Andy Rourke explicitly cites the band’s first American tour as a turning point in the band as a live entity. “We were changing,” he admits. “We thought we needed to bolster up the sound a bit. So we were all going full throttle. Johnny was using a ton of effects, and four amps at once.”

Noting the differences between UK and US audiences, Stuart James says there were “less bed-sitters” among the US crowds. Rourke elaborates. “The first thing that I noticed, we had a female following in America. Whereas in England it was predominantly pale young boys. The fans used to go crazy in America. A lot more exuberant.”

“We were doing these shows that were blowing people’s doors off,” adds John Featherstone. “It was our first US tour, we did two nights in the Beacon Theatre. In Chicago, we stayed in the Ambassador East, which is the hotel from The Blues Brothers. That was one of the sacred cultural icons of The Smiths. The Blues Brothers, Spinal Tap, Richard Prior…”

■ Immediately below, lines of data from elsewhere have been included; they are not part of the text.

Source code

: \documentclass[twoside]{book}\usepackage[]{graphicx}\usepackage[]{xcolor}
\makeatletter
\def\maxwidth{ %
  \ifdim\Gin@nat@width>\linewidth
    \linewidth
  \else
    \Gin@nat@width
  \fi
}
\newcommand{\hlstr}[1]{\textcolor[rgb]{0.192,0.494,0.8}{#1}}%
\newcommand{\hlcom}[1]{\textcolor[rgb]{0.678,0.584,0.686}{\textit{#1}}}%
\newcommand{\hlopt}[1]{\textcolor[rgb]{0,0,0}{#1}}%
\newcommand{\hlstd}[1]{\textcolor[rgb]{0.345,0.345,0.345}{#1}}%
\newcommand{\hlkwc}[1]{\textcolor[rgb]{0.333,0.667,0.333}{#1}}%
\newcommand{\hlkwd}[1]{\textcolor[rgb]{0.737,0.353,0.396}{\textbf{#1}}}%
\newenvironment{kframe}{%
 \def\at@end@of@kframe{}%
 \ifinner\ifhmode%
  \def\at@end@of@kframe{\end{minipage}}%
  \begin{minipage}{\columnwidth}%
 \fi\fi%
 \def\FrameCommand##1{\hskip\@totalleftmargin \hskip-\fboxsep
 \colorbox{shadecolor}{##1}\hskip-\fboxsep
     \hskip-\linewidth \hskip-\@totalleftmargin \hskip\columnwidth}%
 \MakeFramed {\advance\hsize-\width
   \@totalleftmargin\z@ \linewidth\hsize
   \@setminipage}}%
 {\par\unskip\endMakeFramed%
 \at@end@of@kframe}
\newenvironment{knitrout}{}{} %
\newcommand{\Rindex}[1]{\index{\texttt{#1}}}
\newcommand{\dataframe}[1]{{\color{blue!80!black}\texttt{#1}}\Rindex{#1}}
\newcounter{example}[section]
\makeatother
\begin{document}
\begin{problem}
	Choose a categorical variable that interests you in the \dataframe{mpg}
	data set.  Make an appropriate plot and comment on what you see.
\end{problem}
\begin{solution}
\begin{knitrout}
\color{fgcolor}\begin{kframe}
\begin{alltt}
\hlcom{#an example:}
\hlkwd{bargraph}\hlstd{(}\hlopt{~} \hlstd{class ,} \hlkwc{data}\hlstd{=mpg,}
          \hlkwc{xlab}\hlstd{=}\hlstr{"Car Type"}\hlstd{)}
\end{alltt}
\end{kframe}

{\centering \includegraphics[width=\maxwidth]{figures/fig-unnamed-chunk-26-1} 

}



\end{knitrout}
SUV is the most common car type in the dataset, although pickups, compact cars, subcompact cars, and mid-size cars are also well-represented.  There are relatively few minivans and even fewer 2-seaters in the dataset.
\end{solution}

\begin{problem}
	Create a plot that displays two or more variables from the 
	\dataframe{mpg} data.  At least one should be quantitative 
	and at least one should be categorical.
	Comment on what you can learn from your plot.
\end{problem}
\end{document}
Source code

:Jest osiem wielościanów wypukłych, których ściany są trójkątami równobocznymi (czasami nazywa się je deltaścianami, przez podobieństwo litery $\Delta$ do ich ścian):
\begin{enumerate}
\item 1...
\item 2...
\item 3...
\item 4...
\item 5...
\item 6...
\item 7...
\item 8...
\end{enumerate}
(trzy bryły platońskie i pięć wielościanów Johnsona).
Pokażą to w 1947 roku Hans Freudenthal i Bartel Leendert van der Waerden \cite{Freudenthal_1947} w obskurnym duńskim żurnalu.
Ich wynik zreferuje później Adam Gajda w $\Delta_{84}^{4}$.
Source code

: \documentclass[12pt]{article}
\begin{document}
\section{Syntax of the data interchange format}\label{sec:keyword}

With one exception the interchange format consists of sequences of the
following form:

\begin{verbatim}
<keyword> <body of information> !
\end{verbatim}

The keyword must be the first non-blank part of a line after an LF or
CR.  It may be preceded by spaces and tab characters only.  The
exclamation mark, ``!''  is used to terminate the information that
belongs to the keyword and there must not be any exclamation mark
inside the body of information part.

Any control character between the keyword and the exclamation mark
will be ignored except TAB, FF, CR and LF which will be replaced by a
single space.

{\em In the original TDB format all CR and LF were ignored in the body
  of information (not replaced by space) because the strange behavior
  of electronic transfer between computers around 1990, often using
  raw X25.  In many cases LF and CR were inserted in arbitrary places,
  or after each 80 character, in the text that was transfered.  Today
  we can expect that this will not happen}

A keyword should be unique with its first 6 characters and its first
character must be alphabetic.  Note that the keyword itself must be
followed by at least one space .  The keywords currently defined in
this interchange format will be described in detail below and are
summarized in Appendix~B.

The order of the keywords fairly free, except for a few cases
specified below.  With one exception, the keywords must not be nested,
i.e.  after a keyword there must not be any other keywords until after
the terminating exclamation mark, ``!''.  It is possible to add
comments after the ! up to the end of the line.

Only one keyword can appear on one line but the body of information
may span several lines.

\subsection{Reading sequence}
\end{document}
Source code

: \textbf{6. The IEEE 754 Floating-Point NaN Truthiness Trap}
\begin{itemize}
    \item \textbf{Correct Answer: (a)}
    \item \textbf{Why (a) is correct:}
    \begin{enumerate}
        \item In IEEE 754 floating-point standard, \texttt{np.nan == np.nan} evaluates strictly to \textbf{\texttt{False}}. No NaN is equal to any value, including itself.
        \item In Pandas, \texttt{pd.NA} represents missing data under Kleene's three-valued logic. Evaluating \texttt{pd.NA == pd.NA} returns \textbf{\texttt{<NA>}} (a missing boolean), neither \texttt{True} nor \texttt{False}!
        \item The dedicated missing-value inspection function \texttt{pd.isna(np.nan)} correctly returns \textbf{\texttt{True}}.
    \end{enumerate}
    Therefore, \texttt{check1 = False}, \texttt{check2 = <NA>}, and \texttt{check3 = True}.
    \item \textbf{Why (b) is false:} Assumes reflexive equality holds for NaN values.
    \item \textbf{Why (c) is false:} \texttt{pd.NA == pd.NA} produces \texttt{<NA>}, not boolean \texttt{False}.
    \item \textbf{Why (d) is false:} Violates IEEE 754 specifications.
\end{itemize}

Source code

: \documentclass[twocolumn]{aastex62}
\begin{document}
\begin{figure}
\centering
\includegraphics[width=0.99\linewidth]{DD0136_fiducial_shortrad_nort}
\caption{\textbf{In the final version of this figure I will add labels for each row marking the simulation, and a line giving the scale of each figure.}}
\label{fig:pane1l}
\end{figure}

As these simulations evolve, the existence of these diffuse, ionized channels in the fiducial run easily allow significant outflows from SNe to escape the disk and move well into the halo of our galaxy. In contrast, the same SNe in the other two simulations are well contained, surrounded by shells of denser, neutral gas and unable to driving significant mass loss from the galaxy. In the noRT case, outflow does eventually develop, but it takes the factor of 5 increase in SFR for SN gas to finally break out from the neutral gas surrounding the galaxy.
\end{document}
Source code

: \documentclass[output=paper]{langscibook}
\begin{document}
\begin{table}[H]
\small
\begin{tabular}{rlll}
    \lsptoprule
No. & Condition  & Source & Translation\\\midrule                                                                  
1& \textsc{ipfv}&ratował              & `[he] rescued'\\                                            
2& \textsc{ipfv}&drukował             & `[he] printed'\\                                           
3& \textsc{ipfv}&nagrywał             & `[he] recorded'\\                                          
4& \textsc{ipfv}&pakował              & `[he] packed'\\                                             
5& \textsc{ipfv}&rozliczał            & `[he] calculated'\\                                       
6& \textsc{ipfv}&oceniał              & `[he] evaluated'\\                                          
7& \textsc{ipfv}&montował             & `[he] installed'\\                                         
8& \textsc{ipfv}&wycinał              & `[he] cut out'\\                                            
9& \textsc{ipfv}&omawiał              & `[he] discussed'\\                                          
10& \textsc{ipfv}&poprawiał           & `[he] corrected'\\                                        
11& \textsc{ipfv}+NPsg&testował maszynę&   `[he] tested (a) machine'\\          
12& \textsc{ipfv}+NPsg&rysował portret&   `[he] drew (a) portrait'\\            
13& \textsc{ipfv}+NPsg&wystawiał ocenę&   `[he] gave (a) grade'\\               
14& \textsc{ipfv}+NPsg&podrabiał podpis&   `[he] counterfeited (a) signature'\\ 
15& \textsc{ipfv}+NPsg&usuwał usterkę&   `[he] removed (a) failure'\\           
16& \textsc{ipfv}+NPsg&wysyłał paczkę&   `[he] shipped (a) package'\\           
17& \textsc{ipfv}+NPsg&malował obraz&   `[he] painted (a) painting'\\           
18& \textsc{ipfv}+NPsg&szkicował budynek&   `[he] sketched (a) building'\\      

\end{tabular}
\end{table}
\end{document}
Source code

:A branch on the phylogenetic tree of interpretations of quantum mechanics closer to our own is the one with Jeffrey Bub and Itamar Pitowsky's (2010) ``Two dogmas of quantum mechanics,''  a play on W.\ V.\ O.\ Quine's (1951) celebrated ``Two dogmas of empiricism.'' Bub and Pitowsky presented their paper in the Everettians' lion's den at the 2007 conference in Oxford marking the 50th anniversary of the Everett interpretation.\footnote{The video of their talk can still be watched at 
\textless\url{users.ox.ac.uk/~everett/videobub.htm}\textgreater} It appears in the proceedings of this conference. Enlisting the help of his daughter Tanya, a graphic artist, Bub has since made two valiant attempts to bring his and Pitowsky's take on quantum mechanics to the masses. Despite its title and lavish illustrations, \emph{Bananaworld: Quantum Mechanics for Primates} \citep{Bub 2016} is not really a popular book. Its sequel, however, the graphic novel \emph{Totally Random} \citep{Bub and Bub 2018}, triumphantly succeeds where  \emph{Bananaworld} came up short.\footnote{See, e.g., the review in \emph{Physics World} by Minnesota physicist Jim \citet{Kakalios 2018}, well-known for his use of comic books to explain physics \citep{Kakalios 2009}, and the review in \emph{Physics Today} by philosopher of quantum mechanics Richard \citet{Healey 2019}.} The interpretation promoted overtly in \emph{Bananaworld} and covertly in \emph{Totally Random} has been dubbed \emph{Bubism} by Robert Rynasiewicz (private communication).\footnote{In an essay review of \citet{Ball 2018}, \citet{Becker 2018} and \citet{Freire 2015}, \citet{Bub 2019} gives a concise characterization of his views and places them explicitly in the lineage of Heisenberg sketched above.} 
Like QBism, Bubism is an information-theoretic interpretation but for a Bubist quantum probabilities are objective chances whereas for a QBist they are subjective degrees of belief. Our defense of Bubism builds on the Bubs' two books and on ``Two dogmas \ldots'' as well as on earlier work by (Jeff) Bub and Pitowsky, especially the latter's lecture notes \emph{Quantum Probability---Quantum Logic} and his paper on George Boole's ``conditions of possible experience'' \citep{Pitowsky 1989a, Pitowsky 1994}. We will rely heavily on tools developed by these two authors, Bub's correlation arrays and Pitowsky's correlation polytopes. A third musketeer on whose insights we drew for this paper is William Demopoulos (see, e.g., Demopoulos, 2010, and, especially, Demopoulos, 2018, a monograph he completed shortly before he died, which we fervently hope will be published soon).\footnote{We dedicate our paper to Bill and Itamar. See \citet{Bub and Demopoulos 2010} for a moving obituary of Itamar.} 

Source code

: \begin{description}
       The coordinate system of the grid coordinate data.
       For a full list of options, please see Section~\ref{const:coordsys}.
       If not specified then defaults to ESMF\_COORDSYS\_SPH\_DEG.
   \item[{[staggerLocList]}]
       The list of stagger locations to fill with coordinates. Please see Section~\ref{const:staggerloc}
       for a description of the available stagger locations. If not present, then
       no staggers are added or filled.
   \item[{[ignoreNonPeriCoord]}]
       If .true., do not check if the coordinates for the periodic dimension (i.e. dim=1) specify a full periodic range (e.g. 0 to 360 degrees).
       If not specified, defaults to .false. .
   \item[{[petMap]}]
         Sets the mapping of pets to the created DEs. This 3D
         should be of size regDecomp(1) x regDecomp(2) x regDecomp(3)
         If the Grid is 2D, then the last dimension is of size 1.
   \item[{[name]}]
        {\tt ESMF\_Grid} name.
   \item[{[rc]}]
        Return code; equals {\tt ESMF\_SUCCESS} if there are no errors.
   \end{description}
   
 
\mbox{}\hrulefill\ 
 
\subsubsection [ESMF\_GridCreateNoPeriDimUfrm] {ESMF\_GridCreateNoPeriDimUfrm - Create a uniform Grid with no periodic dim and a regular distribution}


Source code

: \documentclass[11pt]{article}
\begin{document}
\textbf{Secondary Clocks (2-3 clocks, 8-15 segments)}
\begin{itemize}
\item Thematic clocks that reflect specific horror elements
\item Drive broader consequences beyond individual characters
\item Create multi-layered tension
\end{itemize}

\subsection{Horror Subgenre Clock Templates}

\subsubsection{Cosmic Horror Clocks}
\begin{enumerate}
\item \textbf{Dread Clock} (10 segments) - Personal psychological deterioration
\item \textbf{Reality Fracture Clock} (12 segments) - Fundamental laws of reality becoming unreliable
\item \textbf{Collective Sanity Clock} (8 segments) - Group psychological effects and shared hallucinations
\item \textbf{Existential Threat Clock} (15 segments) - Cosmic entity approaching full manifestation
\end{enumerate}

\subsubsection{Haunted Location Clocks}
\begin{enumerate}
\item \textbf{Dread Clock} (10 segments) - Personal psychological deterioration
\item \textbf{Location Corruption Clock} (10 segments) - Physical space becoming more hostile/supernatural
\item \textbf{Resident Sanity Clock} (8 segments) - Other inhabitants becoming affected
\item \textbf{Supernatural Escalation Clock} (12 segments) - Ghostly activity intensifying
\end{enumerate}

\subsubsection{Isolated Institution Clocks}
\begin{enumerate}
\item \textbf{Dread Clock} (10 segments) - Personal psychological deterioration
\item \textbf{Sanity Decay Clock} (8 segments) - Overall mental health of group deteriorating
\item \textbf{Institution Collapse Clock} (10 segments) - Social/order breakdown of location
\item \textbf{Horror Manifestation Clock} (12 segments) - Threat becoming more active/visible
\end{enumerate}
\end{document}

Reflecting on how Morrissey responded to America, Billy Bragg recalls: “One thing with Morrissey that’s universal is that he’s an outsider. And where was he more of an outsider at that point than America? But English music at the time had a real credibility in the USA. REM were in a similar sort of groove to The Smiths and had in Michael Stipe another outsider character.”

“As a performer, Morrissey relished the euphoria,” acknowledges Featherstone. “But he took slight offence to the perceived lack of culture in some of the fans. A lot of the US audience, particularly at gigs out west, like San Diego and Oakland, were more ‘Whoo, let’s party.’” Featherstone also recalls the choice of opening act on a number of the dates: transvestites. “That was Morrissey just trying to poke fun a bit. It was done through the agent. Morrissey came up with the idea, for sure. It was a little more formalised than an open casting call, yeah.” Featherstone laughs broadly at the memory; he also speaks fondly of Johnny Marr’s wedding to his girlfriend Angie Brown in San Francisco. “I remember the Meat Is Murder tour being surrounded by friendship and laughter more than anything else.”